---------- GIVEN RECORDS

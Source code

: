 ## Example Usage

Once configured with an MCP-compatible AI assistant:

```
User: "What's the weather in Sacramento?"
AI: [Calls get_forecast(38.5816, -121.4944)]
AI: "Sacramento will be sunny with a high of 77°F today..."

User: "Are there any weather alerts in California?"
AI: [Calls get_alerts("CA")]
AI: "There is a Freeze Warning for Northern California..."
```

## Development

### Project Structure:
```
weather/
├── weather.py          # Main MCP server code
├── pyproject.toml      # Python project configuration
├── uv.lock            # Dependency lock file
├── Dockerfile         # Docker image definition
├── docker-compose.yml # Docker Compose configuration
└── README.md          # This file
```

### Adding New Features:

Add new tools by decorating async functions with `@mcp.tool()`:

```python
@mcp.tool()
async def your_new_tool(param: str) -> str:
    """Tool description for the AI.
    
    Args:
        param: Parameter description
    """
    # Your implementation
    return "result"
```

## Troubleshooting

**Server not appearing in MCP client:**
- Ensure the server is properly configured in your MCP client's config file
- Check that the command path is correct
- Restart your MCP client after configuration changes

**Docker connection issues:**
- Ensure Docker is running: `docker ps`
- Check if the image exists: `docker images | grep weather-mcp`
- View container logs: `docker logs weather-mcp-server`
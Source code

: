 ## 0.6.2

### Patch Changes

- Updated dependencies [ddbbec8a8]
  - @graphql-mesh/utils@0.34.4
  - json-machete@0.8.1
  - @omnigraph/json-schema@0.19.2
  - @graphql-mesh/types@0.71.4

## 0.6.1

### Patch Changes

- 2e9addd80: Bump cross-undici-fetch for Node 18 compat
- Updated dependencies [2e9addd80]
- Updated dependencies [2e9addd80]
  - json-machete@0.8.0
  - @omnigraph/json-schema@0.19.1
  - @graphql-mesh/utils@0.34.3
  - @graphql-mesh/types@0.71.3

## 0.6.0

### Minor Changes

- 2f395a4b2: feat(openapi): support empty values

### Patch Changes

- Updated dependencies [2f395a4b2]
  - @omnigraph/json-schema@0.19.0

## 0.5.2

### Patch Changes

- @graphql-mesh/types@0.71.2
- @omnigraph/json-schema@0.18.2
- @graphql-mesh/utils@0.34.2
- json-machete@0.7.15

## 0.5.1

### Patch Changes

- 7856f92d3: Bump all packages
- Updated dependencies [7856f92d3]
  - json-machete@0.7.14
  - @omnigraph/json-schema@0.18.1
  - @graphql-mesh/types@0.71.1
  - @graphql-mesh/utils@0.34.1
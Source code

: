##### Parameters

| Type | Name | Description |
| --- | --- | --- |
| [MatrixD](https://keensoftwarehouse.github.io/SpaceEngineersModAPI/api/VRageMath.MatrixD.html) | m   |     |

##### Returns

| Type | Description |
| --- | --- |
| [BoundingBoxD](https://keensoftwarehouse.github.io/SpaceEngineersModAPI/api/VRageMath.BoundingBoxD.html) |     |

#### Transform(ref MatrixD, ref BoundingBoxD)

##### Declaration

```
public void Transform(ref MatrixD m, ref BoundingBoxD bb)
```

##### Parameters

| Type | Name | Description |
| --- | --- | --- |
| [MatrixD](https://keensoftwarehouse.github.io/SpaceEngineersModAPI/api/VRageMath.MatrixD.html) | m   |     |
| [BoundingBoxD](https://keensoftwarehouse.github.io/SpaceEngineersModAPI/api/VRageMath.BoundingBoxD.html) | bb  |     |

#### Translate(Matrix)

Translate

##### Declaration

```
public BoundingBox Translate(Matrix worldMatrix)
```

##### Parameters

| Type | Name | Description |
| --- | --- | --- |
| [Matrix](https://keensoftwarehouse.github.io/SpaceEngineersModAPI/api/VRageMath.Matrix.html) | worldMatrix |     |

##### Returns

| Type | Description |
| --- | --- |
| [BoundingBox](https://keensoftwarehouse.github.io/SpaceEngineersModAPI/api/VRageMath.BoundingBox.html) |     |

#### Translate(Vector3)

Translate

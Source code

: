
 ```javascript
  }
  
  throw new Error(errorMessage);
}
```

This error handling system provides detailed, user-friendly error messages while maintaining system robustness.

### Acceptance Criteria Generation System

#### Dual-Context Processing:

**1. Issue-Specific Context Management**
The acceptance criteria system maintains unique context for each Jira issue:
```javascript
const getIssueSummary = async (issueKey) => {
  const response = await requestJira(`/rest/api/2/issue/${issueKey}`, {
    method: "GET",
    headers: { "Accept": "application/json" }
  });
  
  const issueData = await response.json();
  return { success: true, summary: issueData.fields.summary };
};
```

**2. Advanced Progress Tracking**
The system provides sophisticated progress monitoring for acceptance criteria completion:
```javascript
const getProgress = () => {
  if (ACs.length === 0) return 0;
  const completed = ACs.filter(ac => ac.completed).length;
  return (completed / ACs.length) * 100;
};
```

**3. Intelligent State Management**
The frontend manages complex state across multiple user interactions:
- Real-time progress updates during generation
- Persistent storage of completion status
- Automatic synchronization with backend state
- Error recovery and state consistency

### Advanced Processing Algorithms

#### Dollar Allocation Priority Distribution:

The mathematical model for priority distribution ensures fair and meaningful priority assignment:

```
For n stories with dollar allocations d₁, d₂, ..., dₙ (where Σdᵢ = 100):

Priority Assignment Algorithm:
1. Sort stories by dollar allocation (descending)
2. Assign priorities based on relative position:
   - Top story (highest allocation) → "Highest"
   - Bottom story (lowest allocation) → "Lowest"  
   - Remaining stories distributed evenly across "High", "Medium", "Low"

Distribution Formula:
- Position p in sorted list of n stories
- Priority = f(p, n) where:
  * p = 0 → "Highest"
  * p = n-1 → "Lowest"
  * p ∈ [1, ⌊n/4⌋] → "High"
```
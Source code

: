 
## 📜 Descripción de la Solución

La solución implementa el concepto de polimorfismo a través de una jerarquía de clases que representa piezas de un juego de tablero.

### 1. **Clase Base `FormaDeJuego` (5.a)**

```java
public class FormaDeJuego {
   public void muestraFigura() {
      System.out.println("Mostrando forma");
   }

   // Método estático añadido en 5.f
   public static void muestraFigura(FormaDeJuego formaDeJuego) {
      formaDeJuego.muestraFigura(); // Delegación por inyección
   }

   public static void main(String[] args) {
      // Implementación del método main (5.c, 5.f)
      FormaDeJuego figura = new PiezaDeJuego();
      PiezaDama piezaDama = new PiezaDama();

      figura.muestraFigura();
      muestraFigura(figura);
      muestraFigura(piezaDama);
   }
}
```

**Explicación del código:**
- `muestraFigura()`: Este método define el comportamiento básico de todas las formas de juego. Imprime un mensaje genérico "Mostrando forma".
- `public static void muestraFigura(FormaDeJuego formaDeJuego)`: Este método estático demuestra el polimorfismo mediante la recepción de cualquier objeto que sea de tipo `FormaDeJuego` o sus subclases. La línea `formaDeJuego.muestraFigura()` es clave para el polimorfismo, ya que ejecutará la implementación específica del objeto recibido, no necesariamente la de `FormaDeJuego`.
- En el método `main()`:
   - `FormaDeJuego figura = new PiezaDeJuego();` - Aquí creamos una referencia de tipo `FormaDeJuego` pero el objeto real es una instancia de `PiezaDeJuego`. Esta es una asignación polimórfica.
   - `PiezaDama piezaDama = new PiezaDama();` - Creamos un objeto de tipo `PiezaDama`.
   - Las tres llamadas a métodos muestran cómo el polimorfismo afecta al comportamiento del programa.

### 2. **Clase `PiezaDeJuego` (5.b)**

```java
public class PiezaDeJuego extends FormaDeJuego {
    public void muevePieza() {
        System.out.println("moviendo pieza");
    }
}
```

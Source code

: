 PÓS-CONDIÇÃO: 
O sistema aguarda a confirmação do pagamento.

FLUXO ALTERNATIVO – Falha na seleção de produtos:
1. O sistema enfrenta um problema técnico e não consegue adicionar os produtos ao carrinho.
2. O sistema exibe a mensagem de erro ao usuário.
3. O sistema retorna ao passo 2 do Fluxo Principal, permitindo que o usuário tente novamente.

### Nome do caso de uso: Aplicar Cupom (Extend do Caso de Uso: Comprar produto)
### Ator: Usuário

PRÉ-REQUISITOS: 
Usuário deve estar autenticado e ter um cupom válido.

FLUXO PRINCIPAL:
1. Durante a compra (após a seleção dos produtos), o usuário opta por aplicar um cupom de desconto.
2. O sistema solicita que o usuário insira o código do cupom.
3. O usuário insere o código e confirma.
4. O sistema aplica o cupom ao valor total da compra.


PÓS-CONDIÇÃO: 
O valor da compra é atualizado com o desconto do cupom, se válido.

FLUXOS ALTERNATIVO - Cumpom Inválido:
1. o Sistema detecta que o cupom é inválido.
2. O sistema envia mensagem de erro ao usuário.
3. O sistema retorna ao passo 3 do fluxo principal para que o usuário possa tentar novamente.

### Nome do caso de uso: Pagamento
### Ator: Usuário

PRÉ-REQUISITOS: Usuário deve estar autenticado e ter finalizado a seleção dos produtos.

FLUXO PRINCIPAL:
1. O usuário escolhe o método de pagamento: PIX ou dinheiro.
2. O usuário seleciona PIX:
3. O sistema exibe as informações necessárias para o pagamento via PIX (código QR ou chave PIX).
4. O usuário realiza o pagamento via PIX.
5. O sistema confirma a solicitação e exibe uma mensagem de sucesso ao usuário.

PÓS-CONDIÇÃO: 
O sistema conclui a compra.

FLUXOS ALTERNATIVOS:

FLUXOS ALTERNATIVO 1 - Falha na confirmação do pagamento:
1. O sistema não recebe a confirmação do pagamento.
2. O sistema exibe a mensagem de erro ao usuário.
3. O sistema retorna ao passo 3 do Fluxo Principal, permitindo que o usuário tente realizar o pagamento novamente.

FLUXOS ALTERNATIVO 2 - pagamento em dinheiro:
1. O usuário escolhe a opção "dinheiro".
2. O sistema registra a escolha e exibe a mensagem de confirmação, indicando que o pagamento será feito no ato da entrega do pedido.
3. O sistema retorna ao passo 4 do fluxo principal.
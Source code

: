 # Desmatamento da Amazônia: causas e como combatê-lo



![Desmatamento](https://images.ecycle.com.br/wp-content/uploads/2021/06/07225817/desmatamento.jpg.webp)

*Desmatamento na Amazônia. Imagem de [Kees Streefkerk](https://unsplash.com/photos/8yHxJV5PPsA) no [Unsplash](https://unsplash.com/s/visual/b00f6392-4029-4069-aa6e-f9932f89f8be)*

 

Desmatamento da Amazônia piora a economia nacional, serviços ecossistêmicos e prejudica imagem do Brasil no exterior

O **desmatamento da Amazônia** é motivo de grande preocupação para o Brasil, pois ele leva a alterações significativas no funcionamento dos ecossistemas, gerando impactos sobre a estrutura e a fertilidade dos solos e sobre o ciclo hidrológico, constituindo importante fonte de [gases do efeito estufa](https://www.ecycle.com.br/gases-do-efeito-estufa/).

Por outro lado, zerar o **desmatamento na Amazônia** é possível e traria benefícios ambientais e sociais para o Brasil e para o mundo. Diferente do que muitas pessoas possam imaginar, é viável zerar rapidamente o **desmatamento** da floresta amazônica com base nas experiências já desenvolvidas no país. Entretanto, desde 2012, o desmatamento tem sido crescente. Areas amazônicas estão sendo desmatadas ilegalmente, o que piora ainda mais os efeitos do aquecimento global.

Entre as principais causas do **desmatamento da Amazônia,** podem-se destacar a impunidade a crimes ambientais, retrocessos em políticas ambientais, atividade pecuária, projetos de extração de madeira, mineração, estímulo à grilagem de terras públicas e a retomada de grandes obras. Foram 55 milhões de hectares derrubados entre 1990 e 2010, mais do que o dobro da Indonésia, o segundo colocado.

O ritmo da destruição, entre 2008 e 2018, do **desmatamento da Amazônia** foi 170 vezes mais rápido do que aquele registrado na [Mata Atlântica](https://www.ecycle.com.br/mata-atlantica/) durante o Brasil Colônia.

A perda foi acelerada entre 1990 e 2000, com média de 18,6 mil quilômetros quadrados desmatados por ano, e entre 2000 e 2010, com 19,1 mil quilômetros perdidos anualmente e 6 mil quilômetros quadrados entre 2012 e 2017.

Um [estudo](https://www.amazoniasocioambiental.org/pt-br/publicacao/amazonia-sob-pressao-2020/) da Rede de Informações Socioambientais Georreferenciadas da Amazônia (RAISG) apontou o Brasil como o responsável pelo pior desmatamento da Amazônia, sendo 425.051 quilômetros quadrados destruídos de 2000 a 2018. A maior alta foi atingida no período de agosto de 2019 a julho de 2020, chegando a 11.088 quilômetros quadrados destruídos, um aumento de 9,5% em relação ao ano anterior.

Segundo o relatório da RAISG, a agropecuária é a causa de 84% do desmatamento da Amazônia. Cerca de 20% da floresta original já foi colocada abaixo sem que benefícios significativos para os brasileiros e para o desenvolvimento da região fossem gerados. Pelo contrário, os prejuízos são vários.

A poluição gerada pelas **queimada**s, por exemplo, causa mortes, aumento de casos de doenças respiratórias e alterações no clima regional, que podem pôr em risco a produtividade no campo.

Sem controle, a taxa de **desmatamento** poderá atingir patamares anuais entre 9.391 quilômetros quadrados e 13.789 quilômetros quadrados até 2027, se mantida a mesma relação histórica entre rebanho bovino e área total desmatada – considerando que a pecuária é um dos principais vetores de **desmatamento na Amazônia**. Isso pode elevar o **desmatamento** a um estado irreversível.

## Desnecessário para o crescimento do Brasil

--------------------

▶ **WORK ITEM**
Could you transcribe the entries above word for word, from the line with "Este método define" down to the line with "una asignación polimórfica.", keeping both?

▶ **RESPONSE BELOW**
- `muestraFigura()`: Este método define el comportamiento básico de todas las formas de juego. Imprime un mensaje genérico "Mostrando forma".
- `public static void muestraFigura(FormaDeJuego formaDeJuego)`: Este método estático demuestra el polimorfismo mediante la recepción de cualquier objeto que sea de tipo `FormaDeJuego` o sus subclases. La línea `formaDeJuego.muestraFigura()` es clave para el polimorfismo, ya que ejecutará la implementación específica del objeto recibido, no necesariamente la de `FormaDeJuego`.
- En el método `main()`:
   - `FormaDeJuego figura = new PiezaDeJuego();` - Aquí creamos una referencia de tipo `FormaDeJuego` pero el objeto real es una instancia de `PiezaDeJuego`. Esta es una asignación polimórfica.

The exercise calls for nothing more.